In a nod to this strategy, the company touted the strength of its Mali GPUs and teased upcoming investments in further boosting their capabilities.
Kleidi: Quietly Powering the AI Ecosystem
Few products illustrate Arm’s influence across the AI stack better than Kleidi, the AI acceleration library introduced last year. Since its release, Kleidi has been integrated into Microsoft ONNX, Meta’s ExecuTorch, Google LiteRT, and Tencent’s Hunyuan framework—amassing over 8 billion installs.
Kleidi’s broad adoption speaks not just to performance, but to Arm’s role as an enabler rather than a competitor in the AI space. As Jeff Lin from Omdia queried about Arm’s position in the NVIDIA AI ecosystem, the company made its stance clear: “Our role is to enable through IP. We don’t compete with our partners—we empower them.” From DGX Spark to Grace Blackwell, Arm CPUs underpin some of NVIDIA’s most advanced systems.
From Wearables to Hyperscale: One Architecture to Span Them All
Arm's enduring strength lies in its consistency—from ultra-low power wearables to hyperscale infrastructure. Wen-En from PCADV noted that Arm is perhaps the only architecture offering a complete pipeline from local AI to cloud compute. Arm’s response? “That consistency is exactly what we’ve protected for over 30 years.”

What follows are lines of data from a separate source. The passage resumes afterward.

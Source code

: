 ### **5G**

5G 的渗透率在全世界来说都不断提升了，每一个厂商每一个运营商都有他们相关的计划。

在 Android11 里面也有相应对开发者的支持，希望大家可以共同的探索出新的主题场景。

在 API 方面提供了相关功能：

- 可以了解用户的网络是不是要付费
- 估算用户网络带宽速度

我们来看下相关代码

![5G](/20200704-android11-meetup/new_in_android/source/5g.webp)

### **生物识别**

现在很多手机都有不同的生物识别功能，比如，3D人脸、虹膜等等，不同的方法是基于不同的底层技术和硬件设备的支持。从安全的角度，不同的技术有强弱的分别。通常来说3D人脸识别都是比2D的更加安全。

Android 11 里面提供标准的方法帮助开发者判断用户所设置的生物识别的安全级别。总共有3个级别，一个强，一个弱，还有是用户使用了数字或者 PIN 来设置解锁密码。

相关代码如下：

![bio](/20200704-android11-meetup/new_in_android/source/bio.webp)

The company emphasized how features like Armv9 security, built-in AI acceleration, and the removal of legacy 32-bit support are shaping a future-proof foundation across devices.
This vision extends to the user experience as well. Arm expects new AI interactions to move beyond touchscreens and keyboards. Think whiteboard conversations, fluid voice interactions, and context-aware interfaces. “We’re not just computing differently—we’re interacting differently,” they said.
Arm in the PC Market: Steady Growth, Not Overnight Disruption
Eric Smith from TechInsights and Kazuki Kasahara from PC Watch turned the conversation toward PCs. In a post-pandemic world, users now expect PCs to deliver mobile-like experiences—silent, all-day performance, seamless AI, and rich multimedia. Arm sees this as a natural advantage for its architecture, rooted in mobile efficiency but now ready for the desktop.
Qualcomm’s claim of 9% market share in the U.S. and EU for Arm-based Copilot+ PCs was cited as a promising start toward Arm's broader 2030 goal: 50% share in client computing. “This is a decades-old industry we’re transforming. It won’t happen overnight—but we’re on track,” said Arm.
CSS: A Platform for Speed, Still in Motion
Some attendees questioned the pace of adoption for Arm’s Compute Subsystems (CSS). Despite claims of accelerated time-to-market, only a subset of partners have reached tape-out so far. Arm acknowledged the variability: different verticals move at different speeds, and more launches are expected by year-end. The feedback loop from CSS development has already helped Arm refine its microarchitecture and better support future partners.
The TOPS Debate: How Much Is Too Much?
As Jeff Lin wrapped up the session with a question on Microsoft's push for 100 TOPS NPUs by 2027, Arm offered a balanced view. Yes, more compute opens the door to more innovation. But it also brings cost and power tradeoffs. “The market will decide where the balance lies. And that’s the beauty of having multiple players,” they said.
Final Thoughts: From Foundations to Flywheels
The session closed on a reflective note. Arm is not just building faster chips—it’s reinforcing an ecosystem that makes AI accessible, flexible, and commercially viable. From silicon IP to developer tools, from edge devices to cloud backbones, Arm’s role is not to dominate but to enable.
And that may just be the most sustainable AI strategy of all.